Jean-Philippe Leclaire fut l’auteur en 1998 d’une première biographie de Michel Platini : Le Roman d’un joueur. Les récentes tribulations du champion l’ont poussé à remettre sur le métier son ouvrage pour en livrer une nouvelle version, cette fois intitulée Platoche. On mesure à l’écart des deux titres la corrosion subie par l’idole, et ne s’étonnerait pas qu’à ce rythme, d’ici peu, paraisse une ultime édition titrée Le Gros Michel.
« Je suis mort à 32 ans, le 17 mai 1987 » écrivait l’ancien numéro 10, en ouverture de son autobiographie. Exagération lyrique ? Romantisme de vestiaire ? Peut-être pas. Comment qualifier sinon ce dimanche et cette fin d’après-midi pluvieuse, cette minute où le milieu de terrain lève les yeux vers le ciel rose et mauve au-dessus du Stadio Comunale et réalise qu’il a eu tout ce qu’il désirait, que jamais plus désormais il ne sera aussi heureux.
En réalité, Platini s’est éteint deux ans plus tôt, en brandissant torse nu et radieux un trophée en fer-blanc au milieu du cimetière du Heysel : « Je vais vous dire une chose terrible : à Bruxelles, je n’ai jamais pensé aux morts. » Le football cesse alors pour lui d’être un jeu et son existence, comme celle de Clamence, le narrateur de La Chute hanté par la noyée qu’il n’a pas secourue, bascule alors dans le vide et le malconfort.

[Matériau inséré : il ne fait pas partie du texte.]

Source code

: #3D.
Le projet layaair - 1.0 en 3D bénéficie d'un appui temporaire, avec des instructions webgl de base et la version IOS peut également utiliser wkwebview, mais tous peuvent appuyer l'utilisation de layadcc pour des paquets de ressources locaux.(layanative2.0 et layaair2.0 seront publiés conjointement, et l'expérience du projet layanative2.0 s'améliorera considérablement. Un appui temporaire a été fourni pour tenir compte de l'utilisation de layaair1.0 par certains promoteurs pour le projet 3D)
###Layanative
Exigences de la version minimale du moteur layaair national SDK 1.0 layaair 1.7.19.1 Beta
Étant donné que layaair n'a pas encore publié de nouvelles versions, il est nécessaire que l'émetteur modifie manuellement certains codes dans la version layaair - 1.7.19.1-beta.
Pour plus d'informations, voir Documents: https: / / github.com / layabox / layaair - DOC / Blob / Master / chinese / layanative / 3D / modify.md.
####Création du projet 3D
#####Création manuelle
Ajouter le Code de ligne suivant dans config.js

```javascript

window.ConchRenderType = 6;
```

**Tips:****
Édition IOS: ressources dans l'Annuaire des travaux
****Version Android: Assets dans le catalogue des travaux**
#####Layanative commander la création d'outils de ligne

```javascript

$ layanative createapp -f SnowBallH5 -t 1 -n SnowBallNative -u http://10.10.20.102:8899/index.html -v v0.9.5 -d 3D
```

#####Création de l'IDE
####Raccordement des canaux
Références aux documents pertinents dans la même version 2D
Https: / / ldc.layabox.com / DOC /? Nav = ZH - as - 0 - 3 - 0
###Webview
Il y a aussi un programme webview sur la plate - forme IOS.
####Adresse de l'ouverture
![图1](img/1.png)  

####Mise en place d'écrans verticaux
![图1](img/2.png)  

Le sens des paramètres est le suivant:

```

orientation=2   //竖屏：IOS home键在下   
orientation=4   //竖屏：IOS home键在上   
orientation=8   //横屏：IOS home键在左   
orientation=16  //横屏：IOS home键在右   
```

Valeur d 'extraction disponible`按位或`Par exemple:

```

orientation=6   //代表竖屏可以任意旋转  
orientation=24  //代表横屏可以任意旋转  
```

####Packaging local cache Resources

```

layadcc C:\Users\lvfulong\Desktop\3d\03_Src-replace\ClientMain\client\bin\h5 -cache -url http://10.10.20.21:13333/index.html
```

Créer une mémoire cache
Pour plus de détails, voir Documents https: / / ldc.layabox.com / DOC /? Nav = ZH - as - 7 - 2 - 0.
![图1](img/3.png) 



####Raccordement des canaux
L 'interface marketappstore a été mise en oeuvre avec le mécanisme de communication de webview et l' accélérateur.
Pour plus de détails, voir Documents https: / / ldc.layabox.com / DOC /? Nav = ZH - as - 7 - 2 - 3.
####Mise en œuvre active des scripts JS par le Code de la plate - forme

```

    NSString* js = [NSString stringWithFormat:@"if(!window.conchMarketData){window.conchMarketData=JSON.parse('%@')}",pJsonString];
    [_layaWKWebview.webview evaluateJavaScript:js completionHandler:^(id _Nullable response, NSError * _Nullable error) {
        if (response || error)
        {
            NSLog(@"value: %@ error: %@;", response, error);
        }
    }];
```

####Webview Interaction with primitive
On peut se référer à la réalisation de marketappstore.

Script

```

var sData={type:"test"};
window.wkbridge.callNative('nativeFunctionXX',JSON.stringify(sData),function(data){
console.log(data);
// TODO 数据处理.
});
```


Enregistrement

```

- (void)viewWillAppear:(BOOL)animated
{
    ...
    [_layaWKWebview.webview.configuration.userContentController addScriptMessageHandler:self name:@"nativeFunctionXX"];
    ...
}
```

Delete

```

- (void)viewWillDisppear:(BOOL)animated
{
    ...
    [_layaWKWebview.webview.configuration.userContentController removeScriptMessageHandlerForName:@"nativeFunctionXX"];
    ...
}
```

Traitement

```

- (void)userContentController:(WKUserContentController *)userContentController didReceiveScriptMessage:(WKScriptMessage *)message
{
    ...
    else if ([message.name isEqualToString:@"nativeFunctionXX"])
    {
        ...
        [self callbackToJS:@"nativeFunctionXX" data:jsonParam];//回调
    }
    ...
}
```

Sa carrière terminée, la vie de l’homme devient poussive, comme la course d’un ballon freinée par une flaque. Les premiers temps, sa femme « s’inquiète de voir son mari planté devant la télé en train de visionner et re-visionner ses plus beaux matchs en vidéo ». Pressé de rebondir, il consent à essayer de nouvelles fonctions. Lance une ligne de vêtements, participe à la construction d’un complexe immobilier à Saint-Cyprien. Chaque fois, les projets s’essoufflent. Le costume de l’homme d’affaires lui taille large et il n’est ni Lacoste, ni Trigano. La quatrième chaîne le recrute. Assez vite, la casquette de commentateur le serre. Il officie à l’antenne en boudant, comprend mal que ses confrères lui demandent de préparer les matches : « (…) pas besoin de venir deux jours avant pour savoir s’il faut faire une passe en profondeur ou un dribble… » Il enfile enfin le survêtement du sélectionneur. Là encore, passés quelques succès, le Lycra le démange, la médiocrité des joueurs l’insupporte : « Au début, je me disais : « Mais c’est pas possible d’être mauvais comme ça ». » Platini est un aristocrate. Sa génération grille des cigarettes à la mi-temps, invoque les dieux (ou la pluie, la pelouse, le vent) pour justifier des défaites. Aujourd’hui, on se transfuse à la pause. Puis quand la victoire leur échappe, les joueurs expliquent penauds qu’ils vont se remettre au travail. Ce triomphe de la morale petite-bourgeoise le désespère.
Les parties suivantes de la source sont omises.